Stored data
********
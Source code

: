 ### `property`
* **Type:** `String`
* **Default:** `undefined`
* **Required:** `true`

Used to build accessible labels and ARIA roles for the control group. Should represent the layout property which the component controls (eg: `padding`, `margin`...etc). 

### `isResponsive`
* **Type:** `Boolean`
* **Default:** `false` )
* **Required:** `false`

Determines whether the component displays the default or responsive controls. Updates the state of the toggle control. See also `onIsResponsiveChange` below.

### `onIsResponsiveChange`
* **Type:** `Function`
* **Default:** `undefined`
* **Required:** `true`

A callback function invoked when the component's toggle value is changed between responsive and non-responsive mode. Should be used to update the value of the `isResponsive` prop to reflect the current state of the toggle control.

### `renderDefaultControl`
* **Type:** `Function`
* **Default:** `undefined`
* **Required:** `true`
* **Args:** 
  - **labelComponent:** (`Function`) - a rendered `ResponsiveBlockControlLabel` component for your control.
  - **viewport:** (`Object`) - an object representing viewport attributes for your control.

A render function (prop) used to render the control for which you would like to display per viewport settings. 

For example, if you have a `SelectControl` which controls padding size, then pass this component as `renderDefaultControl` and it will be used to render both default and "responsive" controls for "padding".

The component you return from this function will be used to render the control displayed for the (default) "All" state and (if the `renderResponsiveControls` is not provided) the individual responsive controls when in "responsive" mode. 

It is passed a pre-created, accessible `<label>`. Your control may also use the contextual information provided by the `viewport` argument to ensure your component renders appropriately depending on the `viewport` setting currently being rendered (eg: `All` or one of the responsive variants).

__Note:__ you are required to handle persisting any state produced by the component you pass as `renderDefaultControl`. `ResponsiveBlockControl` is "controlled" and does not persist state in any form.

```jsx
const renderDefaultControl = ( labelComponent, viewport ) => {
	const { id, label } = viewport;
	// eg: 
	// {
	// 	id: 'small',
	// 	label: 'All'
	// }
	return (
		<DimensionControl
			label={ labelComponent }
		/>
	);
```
********
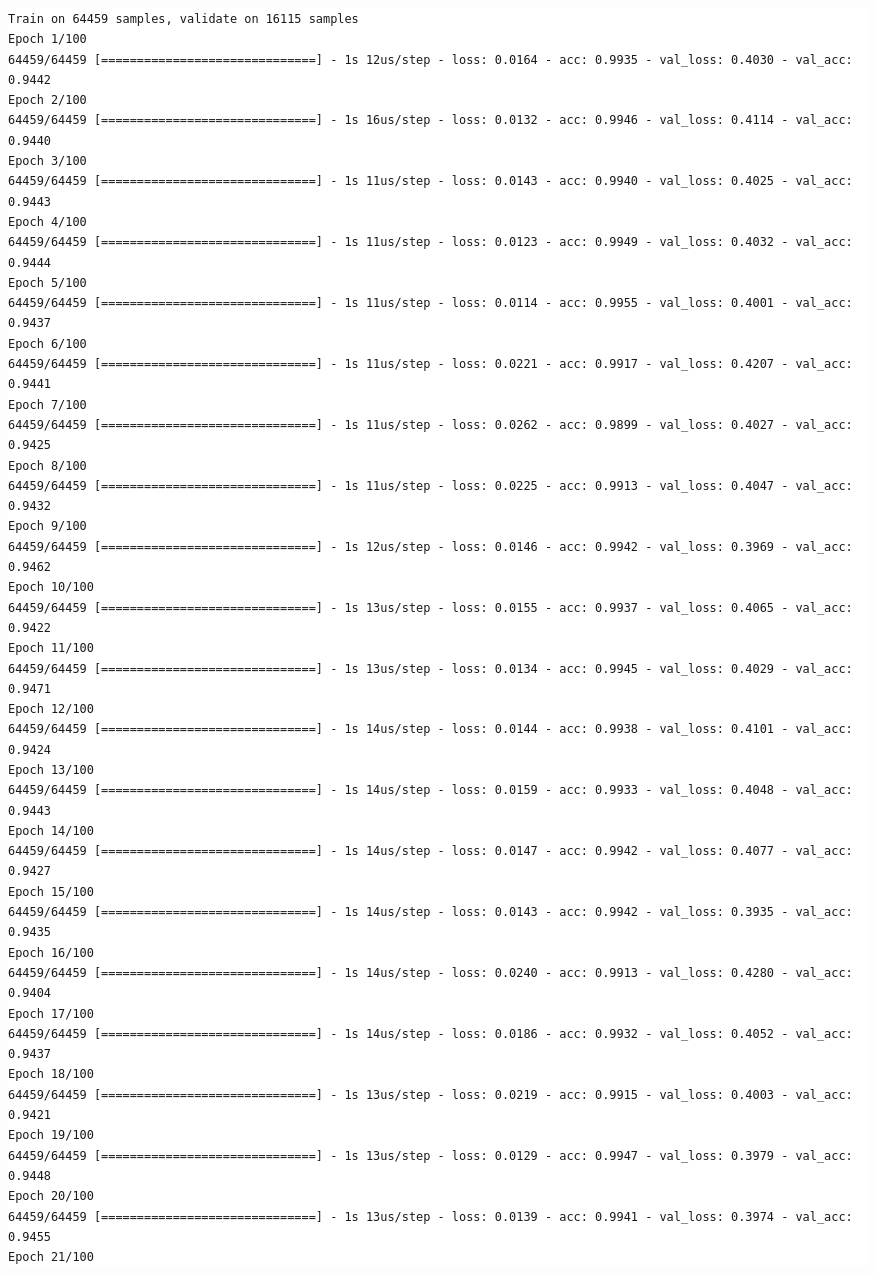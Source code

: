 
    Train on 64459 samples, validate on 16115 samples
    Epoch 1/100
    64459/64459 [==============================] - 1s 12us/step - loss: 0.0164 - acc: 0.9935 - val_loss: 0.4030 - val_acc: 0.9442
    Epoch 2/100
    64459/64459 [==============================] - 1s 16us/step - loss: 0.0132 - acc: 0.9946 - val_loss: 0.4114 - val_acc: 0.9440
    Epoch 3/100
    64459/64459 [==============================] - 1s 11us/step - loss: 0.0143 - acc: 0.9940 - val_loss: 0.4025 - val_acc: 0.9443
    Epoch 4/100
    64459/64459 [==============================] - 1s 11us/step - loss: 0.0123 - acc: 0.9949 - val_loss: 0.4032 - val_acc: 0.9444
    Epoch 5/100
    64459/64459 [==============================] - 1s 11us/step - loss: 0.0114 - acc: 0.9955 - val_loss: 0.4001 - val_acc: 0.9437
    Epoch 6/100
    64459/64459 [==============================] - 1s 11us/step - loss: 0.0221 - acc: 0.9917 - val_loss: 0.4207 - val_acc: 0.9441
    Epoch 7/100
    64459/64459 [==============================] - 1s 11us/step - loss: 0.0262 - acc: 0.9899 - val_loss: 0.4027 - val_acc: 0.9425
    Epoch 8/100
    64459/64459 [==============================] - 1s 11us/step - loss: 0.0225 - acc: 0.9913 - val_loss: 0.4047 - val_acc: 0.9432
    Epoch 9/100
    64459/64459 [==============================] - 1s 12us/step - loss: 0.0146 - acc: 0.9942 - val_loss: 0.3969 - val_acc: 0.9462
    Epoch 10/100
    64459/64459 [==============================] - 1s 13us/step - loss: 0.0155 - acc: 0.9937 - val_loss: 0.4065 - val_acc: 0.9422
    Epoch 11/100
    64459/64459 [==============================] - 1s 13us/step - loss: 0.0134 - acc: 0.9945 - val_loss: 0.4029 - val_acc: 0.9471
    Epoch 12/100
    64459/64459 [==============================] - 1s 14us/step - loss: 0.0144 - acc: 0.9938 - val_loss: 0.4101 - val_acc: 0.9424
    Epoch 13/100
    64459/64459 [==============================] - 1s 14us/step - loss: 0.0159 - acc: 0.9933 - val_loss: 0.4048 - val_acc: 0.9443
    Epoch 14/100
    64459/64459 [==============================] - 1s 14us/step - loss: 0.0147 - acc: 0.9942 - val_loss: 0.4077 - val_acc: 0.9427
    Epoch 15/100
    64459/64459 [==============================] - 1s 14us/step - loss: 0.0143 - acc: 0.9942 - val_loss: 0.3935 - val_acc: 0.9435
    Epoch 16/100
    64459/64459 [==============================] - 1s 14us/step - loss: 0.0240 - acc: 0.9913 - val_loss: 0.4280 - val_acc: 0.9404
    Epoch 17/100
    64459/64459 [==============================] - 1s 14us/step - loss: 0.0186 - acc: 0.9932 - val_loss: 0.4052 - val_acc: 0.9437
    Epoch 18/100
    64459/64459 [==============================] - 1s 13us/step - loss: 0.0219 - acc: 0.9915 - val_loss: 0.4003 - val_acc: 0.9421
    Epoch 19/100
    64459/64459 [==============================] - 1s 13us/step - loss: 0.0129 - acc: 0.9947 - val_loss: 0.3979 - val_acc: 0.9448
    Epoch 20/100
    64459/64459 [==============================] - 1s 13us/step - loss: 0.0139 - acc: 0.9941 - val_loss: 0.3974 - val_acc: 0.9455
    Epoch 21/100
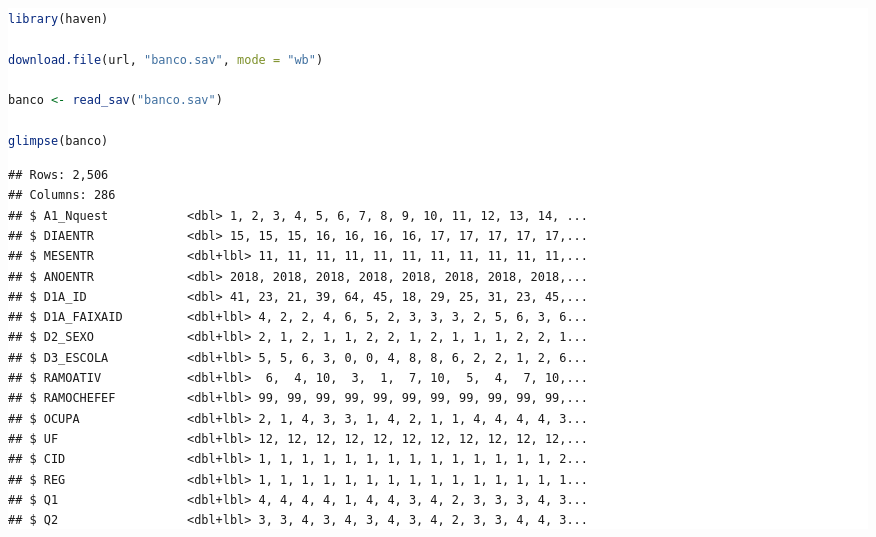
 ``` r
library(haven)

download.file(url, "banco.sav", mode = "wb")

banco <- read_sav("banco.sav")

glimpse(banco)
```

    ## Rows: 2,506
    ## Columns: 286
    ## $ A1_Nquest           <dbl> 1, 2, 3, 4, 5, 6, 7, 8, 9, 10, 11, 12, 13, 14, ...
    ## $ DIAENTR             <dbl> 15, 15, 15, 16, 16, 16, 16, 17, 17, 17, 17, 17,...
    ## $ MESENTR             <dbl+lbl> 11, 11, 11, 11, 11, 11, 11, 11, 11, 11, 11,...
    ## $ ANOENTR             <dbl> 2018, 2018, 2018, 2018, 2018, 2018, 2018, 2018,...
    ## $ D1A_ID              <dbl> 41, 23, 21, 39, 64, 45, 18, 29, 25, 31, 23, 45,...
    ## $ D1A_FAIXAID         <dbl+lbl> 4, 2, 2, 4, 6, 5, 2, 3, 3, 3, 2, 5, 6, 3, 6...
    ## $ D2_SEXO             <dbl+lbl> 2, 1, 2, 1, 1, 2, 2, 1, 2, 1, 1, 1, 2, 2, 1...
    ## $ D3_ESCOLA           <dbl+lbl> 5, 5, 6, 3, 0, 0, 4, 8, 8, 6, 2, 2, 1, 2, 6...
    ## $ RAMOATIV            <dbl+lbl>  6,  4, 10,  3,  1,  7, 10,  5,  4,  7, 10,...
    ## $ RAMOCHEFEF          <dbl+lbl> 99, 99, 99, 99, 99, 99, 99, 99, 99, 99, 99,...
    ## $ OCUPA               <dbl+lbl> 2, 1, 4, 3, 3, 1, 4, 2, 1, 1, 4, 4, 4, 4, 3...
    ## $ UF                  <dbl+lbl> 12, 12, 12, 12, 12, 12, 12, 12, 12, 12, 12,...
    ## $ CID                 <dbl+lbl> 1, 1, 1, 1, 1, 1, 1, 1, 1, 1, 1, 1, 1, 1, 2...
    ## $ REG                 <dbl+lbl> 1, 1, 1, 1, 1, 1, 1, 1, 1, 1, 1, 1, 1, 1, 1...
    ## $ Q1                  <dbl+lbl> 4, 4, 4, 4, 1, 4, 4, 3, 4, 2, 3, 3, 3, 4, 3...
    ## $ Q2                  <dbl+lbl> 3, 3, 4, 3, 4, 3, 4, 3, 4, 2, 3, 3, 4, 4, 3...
********
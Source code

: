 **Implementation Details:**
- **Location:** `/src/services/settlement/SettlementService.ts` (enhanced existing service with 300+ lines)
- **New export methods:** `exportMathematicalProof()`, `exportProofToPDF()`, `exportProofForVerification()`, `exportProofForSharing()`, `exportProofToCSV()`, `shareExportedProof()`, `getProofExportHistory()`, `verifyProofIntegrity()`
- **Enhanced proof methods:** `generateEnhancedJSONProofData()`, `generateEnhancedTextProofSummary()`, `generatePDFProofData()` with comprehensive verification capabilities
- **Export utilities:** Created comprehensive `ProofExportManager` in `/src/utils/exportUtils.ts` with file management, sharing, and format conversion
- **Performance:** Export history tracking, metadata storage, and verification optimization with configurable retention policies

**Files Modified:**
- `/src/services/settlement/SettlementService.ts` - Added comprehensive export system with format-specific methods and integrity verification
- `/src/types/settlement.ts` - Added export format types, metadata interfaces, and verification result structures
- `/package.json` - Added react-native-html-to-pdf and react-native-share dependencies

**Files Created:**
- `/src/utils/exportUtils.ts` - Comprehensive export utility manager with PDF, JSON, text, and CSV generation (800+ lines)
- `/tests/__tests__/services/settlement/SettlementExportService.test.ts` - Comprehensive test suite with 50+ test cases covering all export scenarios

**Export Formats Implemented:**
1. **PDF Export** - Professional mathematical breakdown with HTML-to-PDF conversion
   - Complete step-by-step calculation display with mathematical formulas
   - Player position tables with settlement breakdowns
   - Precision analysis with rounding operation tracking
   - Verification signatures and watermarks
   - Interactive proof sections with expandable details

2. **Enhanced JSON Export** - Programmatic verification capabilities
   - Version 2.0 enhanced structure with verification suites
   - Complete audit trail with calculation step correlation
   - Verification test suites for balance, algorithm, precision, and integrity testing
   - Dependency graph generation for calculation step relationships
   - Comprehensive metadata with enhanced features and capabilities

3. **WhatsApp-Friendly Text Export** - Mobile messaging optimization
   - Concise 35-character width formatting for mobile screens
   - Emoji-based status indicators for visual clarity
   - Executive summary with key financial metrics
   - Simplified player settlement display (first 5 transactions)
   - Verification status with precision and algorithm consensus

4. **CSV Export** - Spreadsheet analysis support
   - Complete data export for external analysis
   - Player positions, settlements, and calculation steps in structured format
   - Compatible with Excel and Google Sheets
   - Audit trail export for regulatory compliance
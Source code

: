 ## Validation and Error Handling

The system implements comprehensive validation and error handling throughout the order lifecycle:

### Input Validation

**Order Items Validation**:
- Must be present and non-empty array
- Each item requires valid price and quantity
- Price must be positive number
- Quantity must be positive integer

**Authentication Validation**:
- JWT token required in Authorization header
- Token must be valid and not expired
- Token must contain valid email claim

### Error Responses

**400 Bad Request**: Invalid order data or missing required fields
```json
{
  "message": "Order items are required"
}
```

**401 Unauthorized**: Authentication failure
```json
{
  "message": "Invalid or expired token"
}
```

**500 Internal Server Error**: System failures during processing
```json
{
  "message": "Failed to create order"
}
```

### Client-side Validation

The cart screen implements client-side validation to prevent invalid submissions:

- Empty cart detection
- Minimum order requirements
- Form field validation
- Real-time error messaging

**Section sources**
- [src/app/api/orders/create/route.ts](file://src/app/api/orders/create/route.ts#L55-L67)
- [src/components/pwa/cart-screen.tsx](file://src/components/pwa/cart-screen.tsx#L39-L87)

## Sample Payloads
********
== Task directions ==
Starting at the line above with "- val_acc: 0.9421", output every line exactly up to and including the line with "## $ DIAENTR", but none of the pictures.

== Output ==
    64459/64459 [==============================] - 1s 13us/step - loss: 0.0219 - acc: 0.9915 - val_loss: 0.4003 - val_acc: 0.9421
    Epoch 19/100
    64459/64459 [==============================] - 1s 13us/step - loss: 0.0129 - acc: 0.9947 - val_loss: 0.3979 - val_acc: 0.9448
    Epoch 20/100
    64459/64459 [==============================] - 1s 13us/step - loss: 0.0139 - acc: 0.9941 - val_loss: 0.3974 - val_acc: 0.9455
    Epoch 21/100
 ``` r
library(haven)

download.file(url, "banco.sav", mode = "wb")

banco <- read_sav("banco.sav")

glimpse(banco)
```

    ## Rows: 2,506
    ## Columns: 286
    ## $ A1_Nquest           <dbl> 1, 2, 3, 4, 5, 6, 7, 8, 9, 10, 11, 12, 13, 14, ...
    ## $ DIAENTR             <dbl> 15, 15, 15, 16, 16, 16, 16, 17, 17, 17, 17, 17,...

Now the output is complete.